26 de febrero de 2014




Decía mi abuela que al tío Maximilian le atrajo la ciencia desde muy pequeño, que ya trasteaba con cualquier aparato que estuviese al alcance de sus manos cuando todavía no había aprendido a andar. Tampoco es que eso fuese algo raro, recalcaba, porque todos los niños rompen cosas. Pero que lo sorprendente era su manera de despedazarlos, porque observaba las piezas con detenimiento, como tratando de comprender su funcionamiento, antes de esparcirlas por el suelo.
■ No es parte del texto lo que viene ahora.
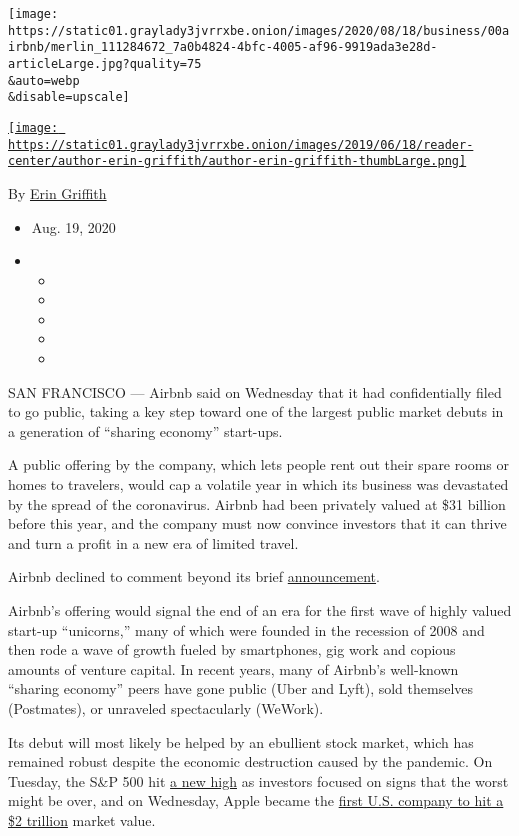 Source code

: \texttt{[image: https://static01.graylady3jvrrxbe.onion/images/2020/08/18/business/00airbnb/merlin\_111284672\_7a0b4824-4bfc-4005-af96-9919ada3e28d-articleLarge.jpg?quality=75\\\&auto=webp\\\&disable=upscale]}

\href{https://www.nytimes3xbfgragh.onion/by/erin-griffith}{\texttt{[image: https://static01.graylady3jvrrxbe.onion/images/2019/06/18/reader-center/author-erin-griffith/author-erin-griffith-thumbLarge.png]}}

By \href{https://www.nytimes3xbfgragh.onion/by/erin-griffith}{Erin
Griffith}

\begin{itemize}
\item
  Aug. 19, 2020
\item
  \begin{itemize}
  \item
  \item
  \item
  \item
  \item
  \end{itemize}
\end{itemize}

SAN FRANCISCO --- Airbnb said on Wednesday that it had confidentially
filed to go public, taking a key step toward one of the largest public
market debuts in a generation of ``sharing economy'' start-ups.

A public offering by the company, which lets people rent out their spare
rooms or homes to travelers, would cap a volatile year in which its
business was devastated by the spread of the coronavirus. Airbnb had
been privately valued at \$31 billion before this year, and the company
must now convince investors that it can thrive and turn a profit in a
new era of limited travel.

Airbnb declined to comment beyond its brief
\href{https://news.airbnb.com/airbnb-announces-confidential-submission-of-draft-registration-statement/}{announcement}.

Airbnb's offering would signal the end of an era for the first wave of
highly valued start-up ``unicorns,'' many of which were founded in the
recession of 2008 and then rode a wave of growth fueled by smartphones,
gig work and copious amounts of venture capital. In recent years, many
of Airbnb's well-known ``sharing economy'' peers have gone public (Uber
and Lyft), sold themselves (Postmates), or unraveled spectacularly
(WeWork).

Its debut will most likely be helped by an ebullient stock market, which
has remained robust despite the economic destruction caused by the
pandemic. On Tuesday, the S\&P 500 hit
\href{https://www.nytimes3xbfgragh.onion/2020/08/18/business/stock-market-record.html?action=click\&module=Top\%20Stories\&pgtype=Homepage}{a
new high} as investors focused on signs that the worst might be over,
and on Wednesday, Apple became the
\href{https://www.nytimes3xbfgragh.onion/2020/08/19/technology/apple-2-trillion.html?action=click\&module=Top\%20Stories\&pgtype=Homepage}{first
U.S. company to hit a \$2 trillion} market value.

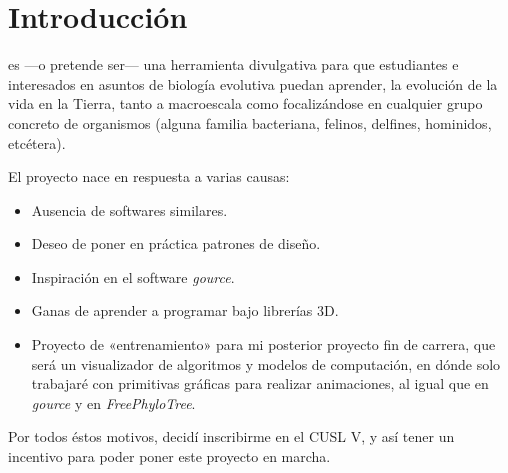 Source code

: 

\section{Introducción}
\label{sec:introduccion}

\fpt es \----o pretende ser\---- una herramienta
divulgativa para que estudiantes e interesados en asuntos de biología
evolutiva puedan aprender, la evolución de la vida en la Tierra, tanto
a macroescala como focalizándose en cualquier grupo concreto de organismos
(alguna familia bacteriana, felinos, delfines, hominidos, etcétera).

El proyecto nace en respuesta a varias causas:
\begin{itemize}
\item Ausencia de softwares similares.
\item Deseo de poner en práctica patrones de diseño.
\item Inspiración en el software \textit{gource}.
\item Ganas de aprender a programar bajo librerías 3D.
\item Proyecto de «entrenamiento» para mi posterior proyecto fin de
  carrera, que será un visualizador de algoritmos y modelos de
  computación, en dónde solo trabajaré con primitivas gráficas para
  realizar animaciones, al igual que en \textit{gource} y en
  \textit{FreePhyloTree}.
\end{itemize}

Por todos éstos motivos, decidí inscribirme en el CUSL V, y así tener
un incentivo para poder poner este proyecto en marcha.


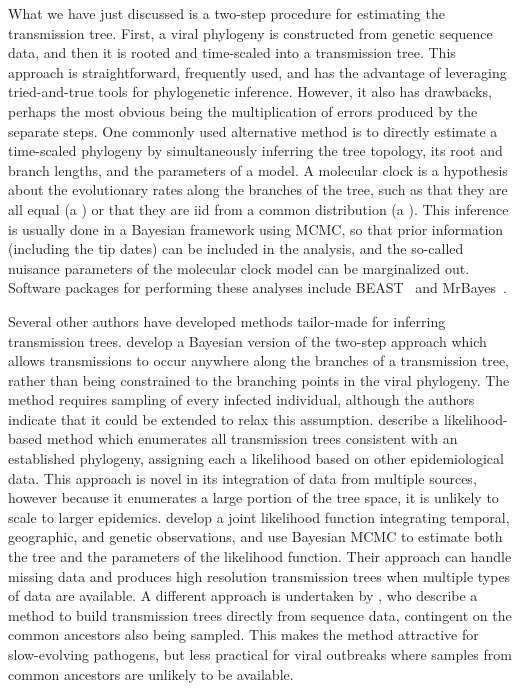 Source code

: What we have just discussed is a two-step procedure for estimating the
transmission tree. First, a viral phylogeny is constructed from genetic
sequence data, and then it is rooted and time-scaled into a transmission tree.
This approach is straightforward, frequently used, and has the advantage of
leveraging tried-and-true tools for phylogenetic inference. However, it also
has drawbacks, perhaps the most obvious being the multiplication of errors
produced by the separate steps. One commonly used alternative method is to
directly estimate a time-scaled phylogeny by simultaneously inferring the tree
topology, its root and branch lengths, and the parameters of a  model. A molecular clock is a hypothesis about the evolutionary rates
along the branches of the tree, such as that they are all equal (a ) or that they are \gls{iid} from a common distribution (a ). This inference is usually done in a Bayesian framework using
\gls{MCMC}, so that prior information (including the tip dates) 
can be included in the analysis, and the so-called nuisance parameters of the
molecular clock model can be marginalized out. Software packages for performing
these analyses include BEAST~\autocite{bouckaert2014beast} and
MrBayes~\autocite{ronquist2012mrbayes}.

Several other authors have developed methods tailor-made for inferring
transmission trees. \textcite{didelot2014bayesian} develop a Bayesian version
of the two-step approach which allows transmissions to occur anywhere along the
branches of a transmission tree, rather than being constrained to the branching
points in the viral phylogeny. The method requires sampling of every infected
individual, although the authors indicate that it could be extended to relax
this assumption. \textcite{cottam2008integrating} describe a likelihood-based
method which enumerates all transmission trees consistent with an established
phylogeny, assigning each a likelihood based on other epidemiological data. 
This approach is novel in its integration of data from multiple sources,
however because it enumerates a large portion of the tree space, it is unlikely
to scale to larger epidemics. \textcite{ypma2012unravelling} develop a joint 
likelihood function integrating temporal, geographic, and genetic observations, 
and use Bayesian \gls{MCMC} to estimate both the tree and the parameters of the
likelihood function. Their approach can handle missing data and produces high
resolution transmission trees when multiple types of data are available. A
different approach is undertaken by \textcite{jombart2011reconstructing}, who
describe a method to build transmission trees directly from sequence data,
contingent on the common ancestors also being sampled. This makes the method
attractive for slow-evolving pathogens, but less practical for viral outbreaks
where samples from common ancestors are unlikely to be available.


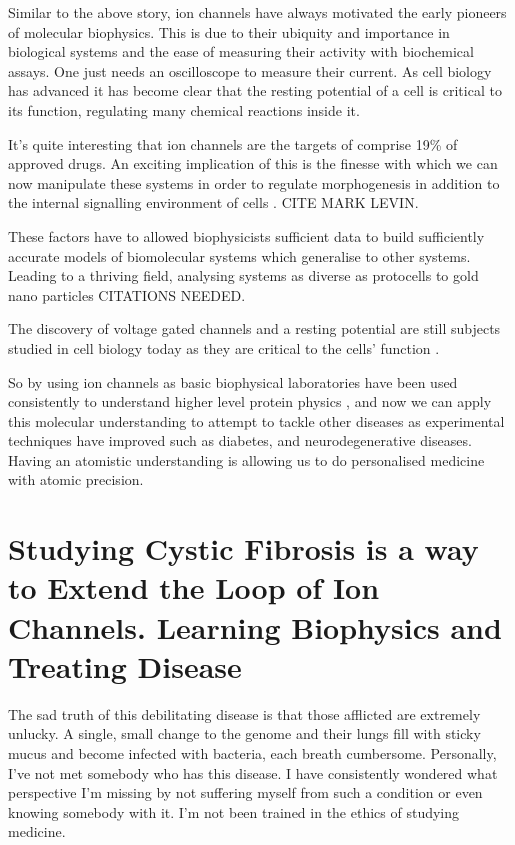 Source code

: Similar to the above story, ion channels have always motivated the early pioneers of molecular biophysics. This is due to their ubiquity and importance in biological systems and the ease of measuring their activity with biochemical assays. One just needs an oscilloscope to measure their current. As cell biology has advanced it has become clear that the resting potential of a cell is critical to its function, regulating many chemical reactions inside it.

It's quite interesting that ion channels are the targets of comprise 19\% of approved drugs.\cite{santos2017} An exciting implication of this is the finesse with which we can now manipulate these systems in order to regulate morphogenesis in addition to the internal signalling environment of cells \cite{}. CITE MARK LEVIN.

These factors have to allowed biophysicists sufficient data to build sufficiently accurate models of biomolecular systems which generalise to other systems. Leading to a thriving field, analysing systems as diverse as protocells to gold nano particles CITATIONS NEEDED.


The discovery of voltage gated channels and a resting potential are still subjects studied in cell biology today as they are critical to the cells' function \cite{}.

So by using ion channels as basic biophysical laboratories have been used consistently to understand higher level protein physics \cite{}, and now we can apply this molecular understanding to attempt to tackle other diseases as experimental techniques have improved such as diabetes, and neurodegenerative diseases. Having an atomistic understanding is allowing us to do personalised medicine with atomic precision.

\section{Studying Cystic Fibrosis is a way to Extend the Loop of Ion Channels. Learning Biophysics and Treating Disease}

The sad truth of this debilitating disease is that those afflicted are extremely unlucky. A single, small change to the genome and their lungs fill with sticky mucus and become infected with bacteria, each breath cumbersome. Personally, I've not met somebody who has this disease. I have consistently wondered what perspective I'm missing by not suffering myself from such a condition or even knowing somebody with it. I'm not been trained in the ethics of studying medicine.

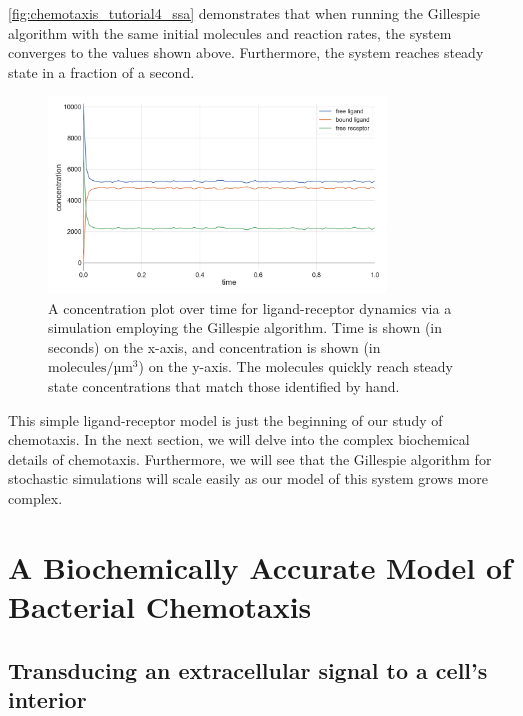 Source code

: \autoref{fig:chemotaxis_tutorial4_ssa} demonstrates that when running the Gillespie algorithm with the same initial molecules and reaction rates, the system converges to the values shown above. Furthermore, the system reaches steady state in a fraction of a second.\\

\begin{figure}[h]
\centering
\mySfFamily
\includegraphics[width = 0.8\textwidth]{../images/chemotaxis_tutorial4_ssa_vscode.png}
\caption{A concentration plot over time for ligand-receptor dynamics via a simulation employing the Gillespie algorithm. Time is shown (in seconds) on the x-axis, and concentration is shown (in $\text{molecules}/\text{µm}^\text{3}$) on the y-axis. The molecules quickly reach steady state concentrations that match those identified by hand.}
\label{fig:chemotaxis_tutorial4_ssa}
\end{figure}

This simple ligand-receptor model is just the beginning of our study of chemotaxis. In the next section, we will delve into the complex biochemical details of chemotaxis. Furthermore, we will see that the Gillespie algorithm for stochastic simulations will scale easily as our model of this system grows more complex.\\

\FloatBarrier
{}

\section{A Biochemically Accurate Model of Bacterial Chemotaxis}
\label{sec:a_biochemically_accurate_model_of_bacterial_chemotaxis}

\subsection{Transducing an extracellular signal to a cell's interior}

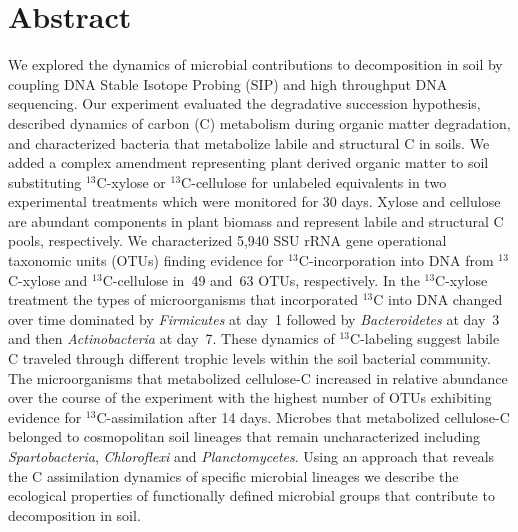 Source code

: \section{Abstract} We explored the dynamics of microbial contributions to
decomposition in soil by coupling DNA Stable Isotope Probing (SIP) and high
throughput DNA sequencing. Our experiment evaluated the degradative succession
hypothesis, described dynamics of carbon (C) metabolism during organic matter
degradation, and characterized bacteria that metabolize labile and structural
C in soils. We added a complex amendment representing plant derived organic
matter to soil substituting $^{13}$C-xylose or $^{13}$C-cellulose for unlabeled
equivalents in two experimental treatments which were monitored for 30 days.
Xylose and cellulose are abundant components in plant biomass and represent
labile and structural C pools, respectively. We characterized 5,940 SSU rRNA
gene operational taxonomic units (OTUs) finding evidence for
$^{13}$C-incorporation into DNA from $^{13}$C-xylose and $^{13}$C-cellulose
in~49 and~63 OTUs, respectively. In the $^{13}$C-xylose treatment the types of
microorganisms that incorporated $^{13}$C into DNA changed over time dominated
by \textit{Firmicutes} at day~1 followed by \textit{Bacteroidetes} at day~3 and
then \textit{Actinobacteria} at day~7. These dynamics of $^{13}$C-labeling
suggest labile C traveled through different trophic levels within the soil
bacterial community. The microorganisms that metabolized cellulose-C increased
in relative abundance over the course of the experiment with the highest number
of OTUs exhibiting evidence for $^{13}$C-assimilation after 14 days. Microbes
that metabolized cellulose-C belonged to cosmopolitan soil lineages that remain
uncharacterized including \textit{Spartobacteria}, \textit{Chloroflexi} and
\textit{Planctomycetes}. Using an approach that reveals the C assimilation
dynamics of specific microbial lineages we describe the ecological properties
of functionally defined microbial groups that contribute to decomposition in
soil.
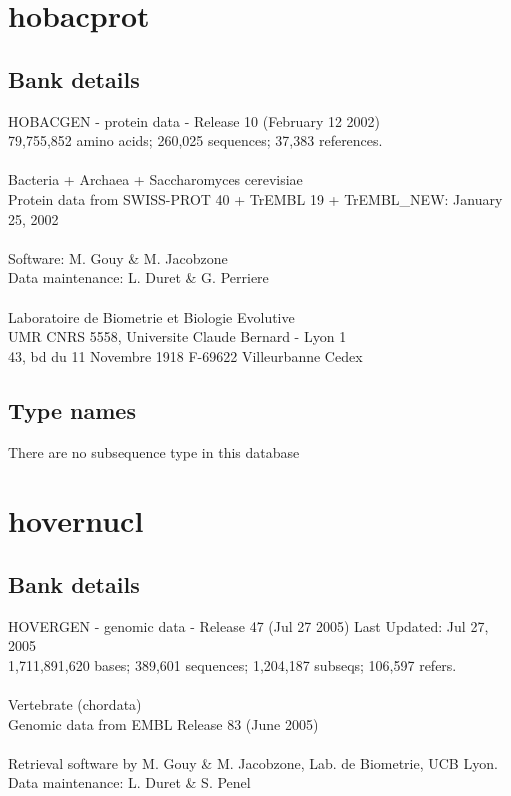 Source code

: \documentclass{article}
\begin{document}
\begin{Schunk}
\section{ hobacprot }
\subsection{Bank details}
HOBACGEN - protein data - Release 10 (February 12 2002)\\
79,755,852 amino acids; 260,025 sequences; 37,383 references.\\
\\
Bacteria + Archaea + Saccharomyces cerevisiae\\
Protein data from SWISS-PROT 40 + TrEMBL 19 + TrEMBL\_NEW: January 25, 2002\\
\\
Software: M. Gouy \& M. Jacobzone\\
Data maintenance: L. Duret \& G. Perriere\\
\\
Laboratoire de Biometrie et Biologie Evolutive\\
UMR CNRS 5558, Universite Claude Bernard - Lyon 1\\
43, bd du 11 Novembre 1918 F-69622 Villeurbanne Cedex\\


\subsection{Type names}
There are no subsequence type in this database
\section{ hovernucl }
\subsection{Bank details}
HOVERGEN - genomic data - Release 47 (Jul 27 2005) Last Updated: Jul 27, 2005\\
1,711,891,620 bases; 389,601 sequences; 1,204,187 subseqs; 106,597 refers.\\
\\
Vertebrate (chordata)\\
Genomic data from EMBL Release 83  (June 2005)\\
\\
Retrieval software by M. Gouy \& M. Jacobzone, Lab. de Biometrie, UCB Lyon.\\
Data maintenance: L. Duret \& S. Penel\\



\end{Schunk}
\end{document}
Yo siempre he pensado que la abuela tenía mucha imaginación, pero también comprendía que era su manera, aunque inconsciente, de proteger la dignidad del apellido y suavizar de paso la ira del abuelo, que era un hombre de fuerte carácter y educación prusiana. Por eso la abuela puso todas sus esperanzas en el tío Maximilian, que era el pequeño de siete hermanos, ya que los demás, incluido mi padre, demostraron ser unas verdaderas calamidades, queriendo ver en aquellos destrozos la prueba física de que el tío Maximilian poseía un don especial. Pero el tío tampoco fue una lumbrera y sus resultados escolares fueron tan grisáceos como los de sus hermanos. Aunque lo cierto es que fue el único de la familia que se dedicó a la ciencia. Se convirtió en inventor, llegando a registrar, según pude saber mucho tiempo después, algo más de dos centenares de patentes. Mi padre decía que el tío, aún siendo un hombre sin estudios universitarios, fue un visionario que se adelantó a su época, y que por ello mismo sufrió durante toda su vida la incomprensión y el menosprecio de la comunidad científica. Lo que le impidió obtener fama y dinero, a pesar de que un día creyó que tocaría el cielo con su innovador aparato para visualizar pensamientos en tres dimensiones.